[Dataset items]
———

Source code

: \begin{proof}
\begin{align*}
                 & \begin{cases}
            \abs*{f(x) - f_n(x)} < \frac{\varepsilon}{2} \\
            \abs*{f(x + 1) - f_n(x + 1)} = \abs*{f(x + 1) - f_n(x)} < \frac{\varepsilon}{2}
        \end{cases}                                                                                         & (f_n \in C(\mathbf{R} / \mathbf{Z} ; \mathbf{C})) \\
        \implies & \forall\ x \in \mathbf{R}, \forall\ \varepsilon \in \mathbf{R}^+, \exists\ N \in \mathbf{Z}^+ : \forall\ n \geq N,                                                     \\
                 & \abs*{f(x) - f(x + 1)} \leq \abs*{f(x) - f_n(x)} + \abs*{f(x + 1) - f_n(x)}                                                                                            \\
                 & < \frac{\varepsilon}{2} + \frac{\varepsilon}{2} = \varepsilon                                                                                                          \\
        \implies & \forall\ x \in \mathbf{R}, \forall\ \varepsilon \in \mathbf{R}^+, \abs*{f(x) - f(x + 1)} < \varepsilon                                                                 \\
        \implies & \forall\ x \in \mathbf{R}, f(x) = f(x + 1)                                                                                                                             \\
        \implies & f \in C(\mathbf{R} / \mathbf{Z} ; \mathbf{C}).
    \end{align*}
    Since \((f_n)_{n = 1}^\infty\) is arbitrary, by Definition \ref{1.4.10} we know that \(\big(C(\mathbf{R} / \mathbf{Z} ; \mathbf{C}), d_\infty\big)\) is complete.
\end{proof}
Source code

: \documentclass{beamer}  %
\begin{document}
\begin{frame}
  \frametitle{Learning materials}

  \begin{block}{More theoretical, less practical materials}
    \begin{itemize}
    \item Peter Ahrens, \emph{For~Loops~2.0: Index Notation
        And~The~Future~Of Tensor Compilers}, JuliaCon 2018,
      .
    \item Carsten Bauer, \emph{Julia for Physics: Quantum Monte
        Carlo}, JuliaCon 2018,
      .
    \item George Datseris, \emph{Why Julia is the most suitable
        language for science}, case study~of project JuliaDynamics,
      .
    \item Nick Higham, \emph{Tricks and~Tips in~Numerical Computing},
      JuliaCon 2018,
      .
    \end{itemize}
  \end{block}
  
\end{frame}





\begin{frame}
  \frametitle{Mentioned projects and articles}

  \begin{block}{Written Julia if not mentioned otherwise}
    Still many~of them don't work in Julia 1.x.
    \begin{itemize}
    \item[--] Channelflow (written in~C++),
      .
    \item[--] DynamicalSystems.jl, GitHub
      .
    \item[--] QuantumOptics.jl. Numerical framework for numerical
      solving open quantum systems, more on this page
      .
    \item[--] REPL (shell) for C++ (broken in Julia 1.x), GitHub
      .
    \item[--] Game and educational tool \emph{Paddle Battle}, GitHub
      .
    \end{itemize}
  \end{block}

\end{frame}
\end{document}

———

__EXERCISE DIRECTIONS__. Copy out each line of the records where the word "mathbf" appears.

__ANSWER__.
        \end{cases}                                                                                         & (f_n \in C(\mathbf{R} / \mathbf{Z} ; \mathbf{C})) \\
        \implies & \forall\ x \in \mathbf{R}, \forall\ \varepsilon \in \mathbf{R}^+, \exists\ N \in \mathbf{Z}^+ : \forall\ n \geq N,                                                     \\
        \implies & \forall\ x \in \mathbf{R}, \forall\ \varepsilon \in \mathbf{R}^+, \abs*{f(x) - f(x + 1)} < \varepsilon                                                                 \\
        \implies & \forall\ x \in \mathbf{R}, f(x) = f(x + 1)                                                                                                                             \\
        \implies & f \in C(\mathbf{R} / \mathbf{Z} ; \mathbf{C}).
    Since \((f_n)_{n = 1}^\infty\) is arbitrary, by Definition \ref{1.4.10} we know that \(\big(C(\mathbf{R} / \mathbf{Z} ; \mathbf{C}), d_\infty\big)\) is complete.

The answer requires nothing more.